Sure the overall grid is pretty good, but maybe it’s not perfect for every single individual lane. The program also lets you adjust those. To do that, click off the “Resize frame” button on the left so it’s no longer blue…

And then adjust the individual lanes so they fit the entire band as your human eyes see them, resulting in an adjust grid that looks like this:

Nice. Now go to the left and select the tab at the top that says “Bands”, and then click on the button that says “Add”.
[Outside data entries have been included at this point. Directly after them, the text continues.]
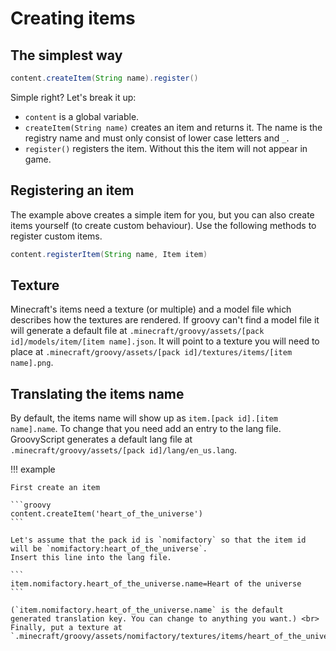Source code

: # Creating items

## The simplest way

```groovy
content.createItem(String name).register()
```

Simple right?
Let's break it up:

- `content` is a global variable.
- `createItem(String name)` creates an item and returns it. The name is the registry name and must only consist of lower
  case letters and `_`.
- `register()` registers the item. Without this the item will not appear in game.

## Registering an item

The example above creates a simple item for you, but you can also create items yourself (to create custom behaviour).
Use the following methods to register custom items.

```groovy
content.registerItem(String name, Item item)
```

## Texture

Minecraft's items need a texture (or multiple) and a model file which describes how the textures are rendered. If groovy
can't find a model file it will generate a default file
at `.minecraft/groovy/assets/[pack id]/models/item/[item name].json`.
It will point to a texture you will need to place
at `.minecraft/groovy/assets/[pack id]/textures/items/[item name].png`.

## Translating the items name

By default, the items name will show up as `item.[pack id].[item name].name`. To change that you need add an entry to
the lang file. GroovyScript generates a default lang file at `.minecraft/groovy/assets/[pack id]/lang/en_us.lang`.

!!! example

    First create an item

    ```groovy
    content.createItem('heart_of_the_universe')
    ```

    Let's assume that the pack id is `nomifactory` so that the item id will be `nomifactory:heart_of_the_universe`.
    Insert this line into the lang file.

    ```
    item.nomifactory.heart_of_the_universe.name=Heart of the universe
    ```

    (`item.nomifactory.heart_of_the_universe.name` is the default generated translation key. You can change to anything you want.) <br>
    Finally, put a texture at `.minecraft/groovy/assets/nomifactory/textures/items/heart_of_the_universe.png`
Once you do that, start clicking on the bands you want to quantitate across all of the lanes. You may have to grab the dotted magenta lines in each lane to adjust them so that the actual band is within them (and presumably somewhere near the solid magenta line which should be somewhere in between them). This is what it looks like after I do that:

It’s good to check how well the bands are being seen by the program. Go to the top and press the “Lane profile” button. It should give you a density plot. This is also the window where you can do background subtraction. Find a number that seems sensible (in this case, a disk size of 20 mm seems reasonable), and make sure you hit the “apply to all lanes” button so it propagates this across lanes. While I’m only showing the picture for lane 5, it’s probably worth scanning across the lanes to make sure the settings are sensible.

Now with those settings fine, close out, and then click on “Analysis table” at the top. Once that is open, go to the bottom and click on “lane statistics”. These should be the numbers you’re looking for.

Now export the statistics (either pressing the “copy analysis table to clipboard” button and pasting in an spreadsheet you want to use, or the “export analysis table to spreadsheet”). The number you’ll be looking to analyze will be those in the “Adj. Total Band Vol” column.

Note: Now that I’m doing this, the “standard curve” button is now ringing a bell. I’m fairly certain that in my PhD work, when I ran a ton of Western blots or just straight up protein gels stained with coomassie, that I would run dilutions of lysates / proteins to make a standard curve of known proteins amounts that I could calibrate the densitometry against. We obviously didn’t do that here, since we didn’t have the space, so these numbers aren’t going to be quite as accurate if we had done so. Still, getting some actual numbers we can compare across replicates is still a major step up than not quantitating and having everything be even more subjective.